◆ DIRECTIONS FOR THIS TASK ◆
In the listing below, every line with the word "checking" needs to be copied.

──────── AVAILABLE DATA

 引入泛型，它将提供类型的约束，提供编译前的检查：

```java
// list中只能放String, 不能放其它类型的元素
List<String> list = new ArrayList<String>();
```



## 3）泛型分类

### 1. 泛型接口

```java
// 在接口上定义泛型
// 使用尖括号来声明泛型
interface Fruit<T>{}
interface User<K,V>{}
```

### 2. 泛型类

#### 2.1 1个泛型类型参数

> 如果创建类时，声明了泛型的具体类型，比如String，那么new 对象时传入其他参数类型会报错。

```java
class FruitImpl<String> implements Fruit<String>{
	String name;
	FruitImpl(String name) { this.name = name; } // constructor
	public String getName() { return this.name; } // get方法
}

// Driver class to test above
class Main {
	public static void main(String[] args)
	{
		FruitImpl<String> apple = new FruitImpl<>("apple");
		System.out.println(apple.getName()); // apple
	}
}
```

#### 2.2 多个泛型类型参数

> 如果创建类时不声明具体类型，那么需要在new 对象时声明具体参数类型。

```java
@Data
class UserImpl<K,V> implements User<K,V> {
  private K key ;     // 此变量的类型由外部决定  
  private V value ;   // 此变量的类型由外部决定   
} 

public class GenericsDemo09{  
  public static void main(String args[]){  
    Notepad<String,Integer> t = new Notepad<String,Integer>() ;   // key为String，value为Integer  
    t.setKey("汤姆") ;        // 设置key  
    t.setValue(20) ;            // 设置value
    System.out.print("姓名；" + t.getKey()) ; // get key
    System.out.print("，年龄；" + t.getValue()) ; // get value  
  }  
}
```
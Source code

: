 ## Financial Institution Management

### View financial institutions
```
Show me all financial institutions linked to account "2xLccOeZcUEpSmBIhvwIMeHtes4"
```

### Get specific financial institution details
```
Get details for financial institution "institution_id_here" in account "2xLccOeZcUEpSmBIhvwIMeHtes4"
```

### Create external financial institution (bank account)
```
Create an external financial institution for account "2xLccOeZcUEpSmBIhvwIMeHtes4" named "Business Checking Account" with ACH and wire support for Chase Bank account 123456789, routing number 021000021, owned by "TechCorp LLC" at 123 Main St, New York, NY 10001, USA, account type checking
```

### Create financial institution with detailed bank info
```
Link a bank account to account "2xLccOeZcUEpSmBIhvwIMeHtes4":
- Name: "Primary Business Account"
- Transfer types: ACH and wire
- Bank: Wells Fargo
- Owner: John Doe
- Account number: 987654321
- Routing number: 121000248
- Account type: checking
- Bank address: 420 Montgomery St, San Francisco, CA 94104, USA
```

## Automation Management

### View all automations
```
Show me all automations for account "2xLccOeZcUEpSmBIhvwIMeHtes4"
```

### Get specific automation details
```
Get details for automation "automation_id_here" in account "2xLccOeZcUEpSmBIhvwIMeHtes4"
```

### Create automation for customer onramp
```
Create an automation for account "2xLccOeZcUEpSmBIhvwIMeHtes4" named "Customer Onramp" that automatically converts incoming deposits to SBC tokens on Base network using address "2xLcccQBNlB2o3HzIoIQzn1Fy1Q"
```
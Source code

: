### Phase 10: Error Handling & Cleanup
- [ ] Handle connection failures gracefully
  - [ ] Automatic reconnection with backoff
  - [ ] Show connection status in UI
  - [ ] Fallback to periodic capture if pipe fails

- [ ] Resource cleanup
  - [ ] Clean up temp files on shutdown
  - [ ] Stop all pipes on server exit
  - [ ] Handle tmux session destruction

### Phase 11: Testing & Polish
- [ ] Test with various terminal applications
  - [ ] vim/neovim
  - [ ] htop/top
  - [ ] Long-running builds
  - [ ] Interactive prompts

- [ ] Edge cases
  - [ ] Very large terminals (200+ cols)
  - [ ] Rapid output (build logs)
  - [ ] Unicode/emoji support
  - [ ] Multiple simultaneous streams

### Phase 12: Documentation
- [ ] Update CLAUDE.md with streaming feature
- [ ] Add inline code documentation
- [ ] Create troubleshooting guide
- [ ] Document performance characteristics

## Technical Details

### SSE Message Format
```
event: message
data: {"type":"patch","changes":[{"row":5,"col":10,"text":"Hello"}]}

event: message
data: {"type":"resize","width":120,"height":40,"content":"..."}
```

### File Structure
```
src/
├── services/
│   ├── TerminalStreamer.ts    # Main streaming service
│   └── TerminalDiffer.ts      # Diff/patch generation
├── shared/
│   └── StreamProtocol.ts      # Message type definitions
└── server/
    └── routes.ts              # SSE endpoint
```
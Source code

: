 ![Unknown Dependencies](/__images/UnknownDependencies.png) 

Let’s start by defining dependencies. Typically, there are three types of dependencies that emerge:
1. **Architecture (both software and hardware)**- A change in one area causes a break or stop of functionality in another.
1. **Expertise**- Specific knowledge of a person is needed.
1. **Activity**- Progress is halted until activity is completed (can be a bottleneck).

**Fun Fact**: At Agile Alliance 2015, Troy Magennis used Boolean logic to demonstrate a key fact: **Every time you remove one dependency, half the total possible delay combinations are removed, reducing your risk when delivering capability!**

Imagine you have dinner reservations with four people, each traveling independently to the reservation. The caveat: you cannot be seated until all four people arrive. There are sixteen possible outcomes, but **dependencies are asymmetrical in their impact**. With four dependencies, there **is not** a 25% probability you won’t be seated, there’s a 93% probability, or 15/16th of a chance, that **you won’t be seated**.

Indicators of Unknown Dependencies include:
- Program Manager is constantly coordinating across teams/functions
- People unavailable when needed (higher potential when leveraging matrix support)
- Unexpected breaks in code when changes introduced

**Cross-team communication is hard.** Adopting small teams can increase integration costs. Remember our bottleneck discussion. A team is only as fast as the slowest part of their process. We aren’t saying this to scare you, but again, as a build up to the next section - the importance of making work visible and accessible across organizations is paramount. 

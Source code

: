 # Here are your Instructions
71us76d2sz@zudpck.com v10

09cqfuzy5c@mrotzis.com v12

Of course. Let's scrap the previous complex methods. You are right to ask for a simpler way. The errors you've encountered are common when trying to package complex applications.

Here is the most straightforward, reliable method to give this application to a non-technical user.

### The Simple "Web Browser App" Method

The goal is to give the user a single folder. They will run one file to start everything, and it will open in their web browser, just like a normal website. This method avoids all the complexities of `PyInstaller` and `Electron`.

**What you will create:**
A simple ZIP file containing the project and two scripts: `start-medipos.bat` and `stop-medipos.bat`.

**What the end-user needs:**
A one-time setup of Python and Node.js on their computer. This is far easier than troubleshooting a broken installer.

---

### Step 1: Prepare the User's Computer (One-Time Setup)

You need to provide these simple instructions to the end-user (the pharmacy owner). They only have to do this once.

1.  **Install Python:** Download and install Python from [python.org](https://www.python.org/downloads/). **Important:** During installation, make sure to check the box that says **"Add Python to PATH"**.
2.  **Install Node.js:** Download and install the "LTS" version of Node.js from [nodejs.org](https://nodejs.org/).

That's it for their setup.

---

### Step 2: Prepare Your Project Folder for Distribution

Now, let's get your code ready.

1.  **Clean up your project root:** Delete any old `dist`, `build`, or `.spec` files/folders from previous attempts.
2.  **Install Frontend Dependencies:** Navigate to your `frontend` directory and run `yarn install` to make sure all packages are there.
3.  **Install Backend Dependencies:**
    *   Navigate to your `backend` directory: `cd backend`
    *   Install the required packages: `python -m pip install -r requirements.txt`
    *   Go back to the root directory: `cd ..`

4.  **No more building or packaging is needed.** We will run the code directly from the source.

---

────────────────

◆ RESPONSE FOR THIS EXERCISE ◆
Create an external financial institution for account "2xLccOeZcUEpSmBIhvwIMeHtes4" named "Business Checking Account" with ACH and wire support for Chase Bank account 123456789, routing number 021000021, owned by "TechCorp LLC" at 123 Main St, New York, NY 10001, USA, account type checking
- Account type: checking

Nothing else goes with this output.